Lutte contre le diabète: Quelle stratégie pour une pathologie en progression en Algérie ?

A l’Institut de formation paramédicale M’Hamed Ben Souna de Tiaret, s’est tenue, mardi dernier, une journée de formation scientifique placée sous le signe de l’engagement contre le diabète. Organisée par le ministère de la Santé, en collaboration avec Novo Nordisk Algérie, cette rencontre a rassemblé des médecins généralistes venus de neuf wilayas de l’Ouest, ces praticiens de première ligne qui incarnent la proximité avec les patients.
Dans un programme dense et précis, un panel d’experts a passé en revue les grands axes de la prise en charge du diabète : de l’insulino-résistance à l’éducation thérapeutique, en passant par la gestion des complications et les spécificités liées au mois de Ramadhan. L’occasion aussi de dévoiler la troisième édition du Guide de bonnes pratiques en diabétologie, présenté comme une véritable référence. « Un outil exhaustif, qui rassemble diagnostic, dépistage, traitement et suivi des complications, mais aussi les fondements de l’éducation thérapeutique », explique le Pr Belhadj, chef du service de médecine interne au CHU d’Oran. Il annonce déjà un futur guide de poche, pensé pour la pratique quotidienne.
Le Pr Baghous, endocrinologue au CHU d’Oran, a tiré, quant à lui, la sonnette d’alarme : « Le diabète de type 2, cette pandémie silencieuse, n’épargne pas l’Algérie. En 20 ans, sa prévalence a doublé, atteignant 14,4 %. » Les chiffres sont glaçants : cécité, amputations, dialyse… autant de drames qu’une prise en charge précoce et une meilleure coordination entre médecins généralistes et spécialistes pourraient prévenir. « Changer les habitudes alimentaires, promouvoir l’activité physique, éduquer les patients : voilà les clés », insiste-t-il.

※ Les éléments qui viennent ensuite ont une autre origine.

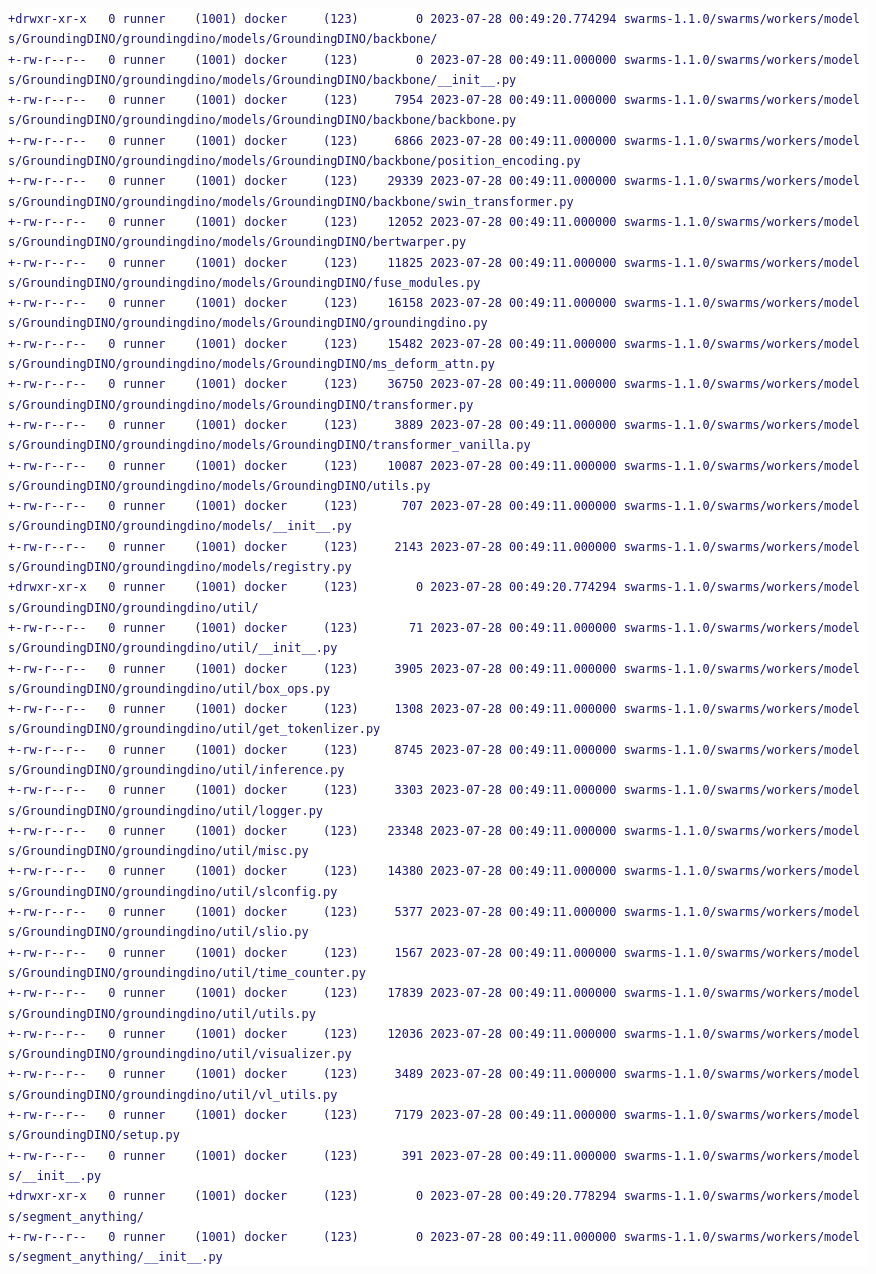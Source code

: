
 ```diff
+drwxr-xr-x   0 runner    (1001) docker     (123)        0 2023-07-28 00:49:20.774294 swarms-1.1.0/swarms/workers/models/GroundingDINO/groundingdino/models/GroundingDINO/backbone/
+-rw-r--r--   0 runner    (1001) docker     (123)        0 2023-07-28 00:49:11.000000 swarms-1.1.0/swarms/workers/models/GroundingDINO/groundingdino/models/GroundingDINO/backbone/__init__.py
+-rw-r--r--   0 runner    (1001) docker     (123)     7954 2023-07-28 00:49:11.000000 swarms-1.1.0/swarms/workers/models/GroundingDINO/groundingdino/models/GroundingDINO/backbone/backbone.py
+-rw-r--r--   0 runner    (1001) docker     (123)     6866 2023-07-28 00:49:11.000000 swarms-1.1.0/swarms/workers/models/GroundingDINO/groundingdino/models/GroundingDINO/backbone/position_encoding.py
+-rw-r--r--   0 runner    (1001) docker     (123)    29339 2023-07-28 00:49:11.000000 swarms-1.1.0/swarms/workers/models/GroundingDINO/groundingdino/models/GroundingDINO/backbone/swin_transformer.py
+-rw-r--r--   0 runner    (1001) docker     (123)    12052 2023-07-28 00:49:11.000000 swarms-1.1.0/swarms/workers/models/GroundingDINO/groundingdino/models/GroundingDINO/bertwarper.py
+-rw-r--r--   0 runner    (1001) docker     (123)    11825 2023-07-28 00:49:11.000000 swarms-1.1.0/swarms/workers/models/GroundingDINO/groundingdino/models/GroundingDINO/fuse_modules.py
+-rw-r--r--   0 runner    (1001) docker     (123)    16158 2023-07-28 00:49:11.000000 swarms-1.1.0/swarms/workers/models/GroundingDINO/groundingdino/models/GroundingDINO/groundingdino.py
+-rw-r--r--   0 runner    (1001) docker     (123)    15482 2023-07-28 00:49:11.000000 swarms-1.1.0/swarms/workers/models/GroundingDINO/groundingdino/models/GroundingDINO/ms_deform_attn.py
+-rw-r--r--   0 runner    (1001) docker     (123)    36750 2023-07-28 00:49:11.000000 swarms-1.1.0/swarms/workers/models/GroundingDINO/groundingdino/models/GroundingDINO/transformer.py
+-rw-r--r--   0 runner    (1001) docker     (123)     3889 2023-07-28 00:49:11.000000 swarms-1.1.0/swarms/workers/models/GroundingDINO/groundingdino/models/GroundingDINO/transformer_vanilla.py
+-rw-r--r--   0 runner    (1001) docker     (123)    10087 2023-07-28 00:49:11.000000 swarms-1.1.0/swarms/workers/models/GroundingDINO/groundingdino/models/GroundingDINO/utils.py
+-rw-r--r--   0 runner    (1001) docker     (123)      707 2023-07-28 00:49:11.000000 swarms-1.1.0/swarms/workers/models/GroundingDINO/groundingdino/models/__init__.py
+-rw-r--r--   0 runner    (1001) docker     (123)     2143 2023-07-28 00:49:11.000000 swarms-1.1.0/swarms/workers/models/GroundingDINO/groundingdino/models/registry.py
+drwxr-xr-x   0 runner    (1001) docker     (123)        0 2023-07-28 00:49:20.774294 swarms-1.1.0/swarms/workers/models/GroundingDINO/groundingdino/util/
+-rw-r--r--   0 runner    (1001) docker     (123)       71 2023-07-28 00:49:11.000000 swarms-1.1.0/swarms/workers/models/GroundingDINO/groundingdino/util/__init__.py
+-rw-r--r--   0 runner    (1001) docker     (123)     3905 2023-07-28 00:49:11.000000 swarms-1.1.0/swarms/workers/models/GroundingDINO/groundingdino/util/box_ops.py
+-rw-r--r--   0 runner    (1001) docker     (123)     1308 2023-07-28 00:49:11.000000 swarms-1.1.0/swarms/workers/models/GroundingDINO/groundingdino/util/get_tokenlizer.py
+-rw-r--r--   0 runner    (1001) docker     (123)     8745 2023-07-28 00:49:11.000000 swarms-1.1.0/swarms/workers/models/GroundingDINO/groundingdino/util/inference.py
+-rw-r--r--   0 runner    (1001) docker     (123)     3303 2023-07-28 00:49:11.000000 swarms-1.1.0/swarms/workers/models/GroundingDINO/groundingdino/util/logger.py
+-rw-r--r--   0 runner    (1001) docker     (123)    23348 2023-07-28 00:49:11.000000 swarms-1.1.0/swarms/workers/models/GroundingDINO/groundingdino/util/misc.py
+-rw-r--r--   0 runner    (1001) docker     (123)    14380 2023-07-28 00:49:11.000000 swarms-1.1.0/swarms/workers/models/GroundingDINO/groundingdino/util/slconfig.py
+-rw-r--r--   0 runner    (1001) docker     (123)     5377 2023-07-28 00:49:11.000000 swarms-1.1.0/swarms/workers/models/GroundingDINO/groundingdino/util/slio.py
+-rw-r--r--   0 runner    (1001) docker     (123)     1567 2023-07-28 00:49:11.000000 swarms-1.1.0/swarms/workers/models/GroundingDINO/groundingdino/util/time_counter.py
+-rw-r--r--   0 runner    (1001) docker     (123)    17839 2023-07-28 00:49:11.000000 swarms-1.1.0/swarms/workers/models/GroundingDINO/groundingdino/util/utils.py
+-rw-r--r--   0 runner    (1001) docker     (123)    12036 2023-07-28 00:49:11.000000 swarms-1.1.0/swarms/workers/models/GroundingDINO/groundingdino/util/visualizer.py
+-rw-r--r--   0 runner    (1001) docker     (123)     3489 2023-07-28 00:49:11.000000 swarms-1.1.0/swarms/workers/models/GroundingDINO/groundingdino/util/vl_utils.py
+-rw-r--r--   0 runner    (1001) docker     (123)     7179 2023-07-28 00:49:11.000000 swarms-1.1.0/swarms/workers/models/GroundingDINO/setup.py
+-rw-r--r--   0 runner    (1001) docker     (123)      391 2023-07-28 00:49:11.000000 swarms-1.1.0/swarms/workers/models/__init__.py
+drwxr-xr-x   0 runner    (1001) docker     (123)        0 2023-07-28 00:49:20.778294 swarms-1.1.0/swarms/workers/models/segment_anything/
+-rw-r--r--   0 runner    (1001) docker     (123)        0 2023-07-28 00:49:11.000000 swarms-1.1.0/swarms/workers/models/segment_anything/__init__.py
```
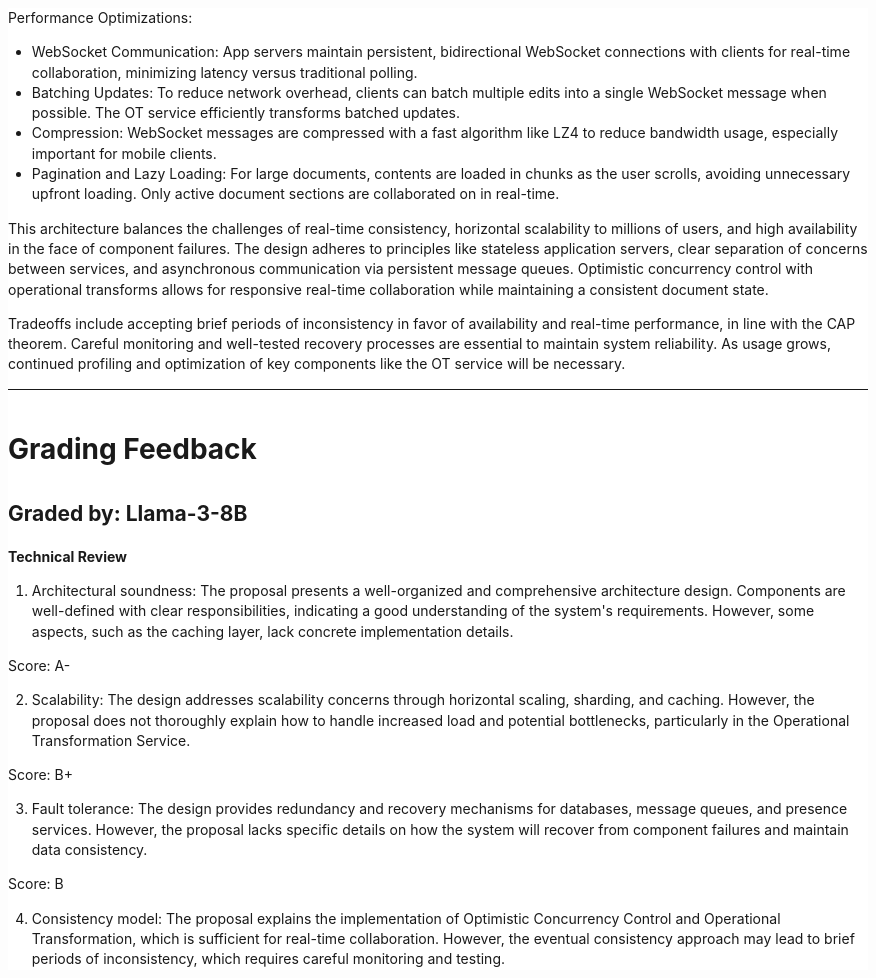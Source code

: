 Performance Optimizations:
- WebSocket Communication: App servers maintain persistent, bidirectional WebSocket connections with clients for real-time collaboration, minimizing latency versus traditional polling.
- Batching Updates: To reduce network overhead, clients can batch multiple edits into a single WebSocket message when possible. The OT service efficiently transforms batched updates.
- Compression: WebSocket messages are compressed with a fast algorithm like LZ4 to reduce bandwidth usage, especially important for mobile clients.
- Pagination and Lazy Loading: For large documents, contents are loaded in chunks as the user scrolls, avoiding unnecessary upfront loading. Only active document sections are collaborated on in real-time.

This architecture balances the challenges of real-time consistency, horizontal scalability to millions of users, and high availability in the face of component failures. The design adheres to principles like stateless application servers, clear separation of concerns between services, and asynchronous communication via persistent message queues. Optimistic concurrency control with operational transforms allows for responsive real-time collaboration while maintaining a consistent document state.

Tradeoffs include accepting brief periods of inconsistency in favor of availability and real-time performance, in line with the CAP theorem. Careful monitoring and well-tested recovery processes are essential to maintain system reliability. As usage grows, continued profiling and optimization of key components like the OT service will be necessary.

---

# Grading Feedback

## Graded by: Llama-3-8B

**Technical Review**

1. Architectural soundness: The proposal presents a well-organized and comprehensive architecture design. Components are well-defined with clear responsibilities, indicating a good understanding of the system's requirements. However, some aspects, such as the caching layer, lack concrete implementation details.

Score: A-

2. Scalability: The design addresses scalability concerns through horizontal scaling, sharding, and caching. However, the proposal does not thoroughly explain how to handle increased load and potential bottlenecks, particularly in the Operational Transformation Service.

Score: B+

3. Fault tolerance: The design provides redundancy and recovery mechanisms for databases, message queues, and presence services. However, the proposal lacks specific details on how the system will recover from component failures and maintain data consistency.

Score: B

4. Consistency model: The proposal explains the implementation of Optimistic Concurrency Control and Operational Transformation, which is sufficient for real-time collaboration. However, the eventual consistency approach may lead to brief periods of inconsistency, which requires careful monitoring and testing.
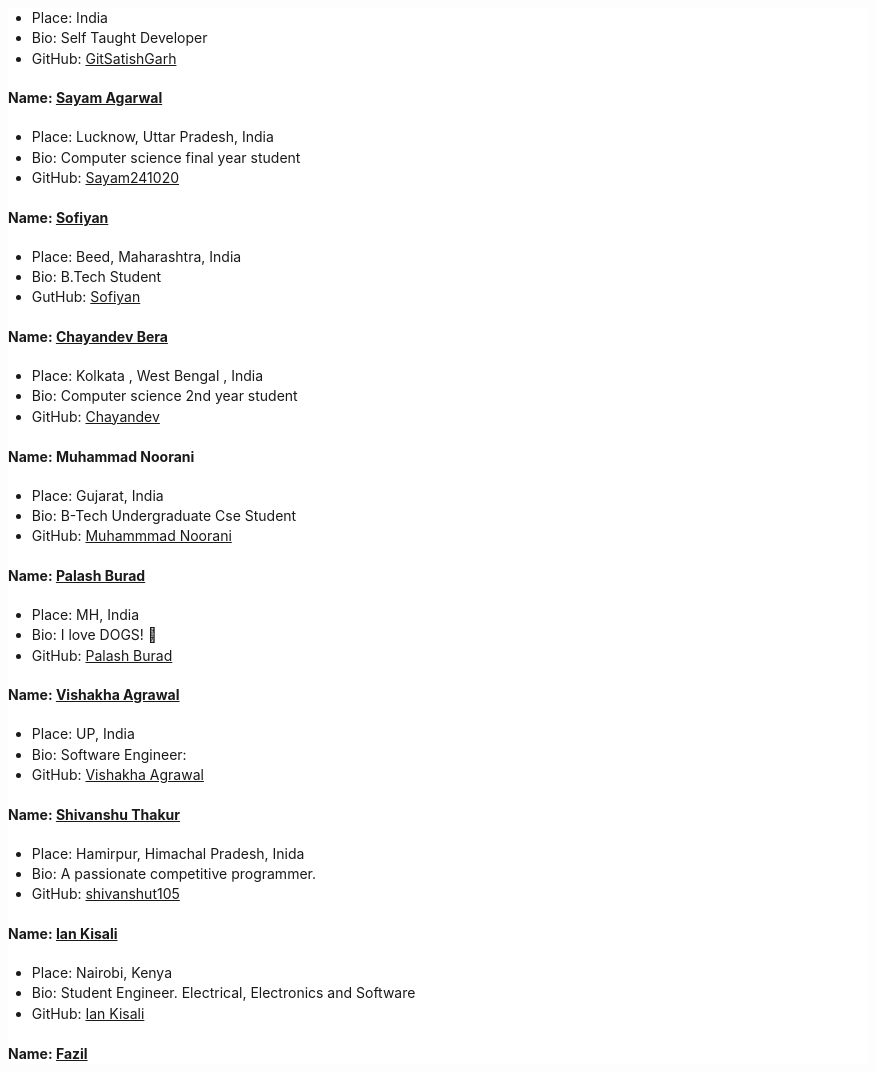 - Place: India
- Bio: Self Taught Developer
- GitHub: [GitSatishGarh](https://github.com/GitSatishGarg)

#### Name: [Sayam Agarwal](https://github.com/Sayam241020)

- Place: Lucknow, Uttar Pradesh, India
- Bio: Computer science final year student
- GitHub: [Sayam241020](https://github.com/Sayam241020)

#### Name: [Sofiyan](https://github.com/IamSofiyan)

- Place: Beed, Maharashtra, India
- Bio: B.Tech Student
- GutHub: [Sofiyan](https://github.com/IamSofiyan)

#### Name: [Chayandev Bera](https://github.com/Chayandev)

- Place: Kolkata , West Bengal , India
- Bio: Computer science 2nd year student
- GitHub: [Chayandev](https://github.com/Chayandev)

#### Name: Muhammad Noorani

- Place: Gujarat, India
- Bio: B-Tech Undergraduate Cse Student
- GitHub: [Muhammmad Noorani](https://github.com/MuhammadNoorani)

#### Name: [Palash Burad](https://github.com/palash9561)

- Place: MH, India
- Bio: I love DOGS! :dog:
- GitHub: [Palash Burad](https://github.com/palash9561)

#### Name: [Vishakha Agrawal](https://github.com/vishakha868)

- Place: UP, India
- Bio: Software Engineer:
- GitHub: [Vishakha Agrawal](https://github.com/vishakha868)

#### Name: [Shivanshu Thakur](https://github.com/shivanshut105)

- Place: Hamirpur, Himachal Pradesh, Inida
- Bio: A passionate competitive programmer.
- GitHub: [shivanshut105](https://github.com/shivanshut105)

#### Name: [Ian Kisali](https://github.com/iankisali)

- Place: Nairobi, Kenya
- Bio: Student Engineer. Electrical, Electronics and Software
- GitHub: [Ian Kisali](https://github.com/iankisali)

#### Name: [Fazil](https://github.com/fazilakhtar)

Sous le slogan « Diabète et bien-être », la wilaya de Tiaret a vu se multiplier les initiatives : dépistages à Ksar Chellala, sensibilisation à Tiaret, et, dès le 21 novembre, le retour de la clinique mobile « Changing Diabetes ». Ce projet pionnier, fruit d’un partenariat public-privé lancé en 2011, s’est affirmé comme un acteur majeur dans les zones reculées. En treize ans, elle a mené plus de 42 campagnes, dépisté 61 000 patients et permis à des milliers de diabétiques d’accéder à un suivi spécialisé.
Le Dr Djamila Nadir, chargée des maladies non transmissibles au ministère, souligne l’importance de cette démarche pluridisciplinaire. « Il s’agit de dépister précocement les complications cardiovasculaires et la rétinopathie, principales causes de décès et de cécité chez les diabétiques. Chaque consultation est une occasion d’éduquer et de prévenir. »
Lutter contre le diabète ne se limite pas à soigner. C’est un combat global qui touche à la santé publique, à l’éducation, et même aux modes de vie. Novo Nordisk, fidèle à sa mission depuis un siècle, s’inscrit dans cette dynamique, mêlant avancées scientifiques et initiatives de terrain. À Tiaret, comme ailleurs, l’espoir réside dans une prise de conscience collective et des actions concrètes. Le chemin est tracé, mais le combat, lui, est loin d’être terminé.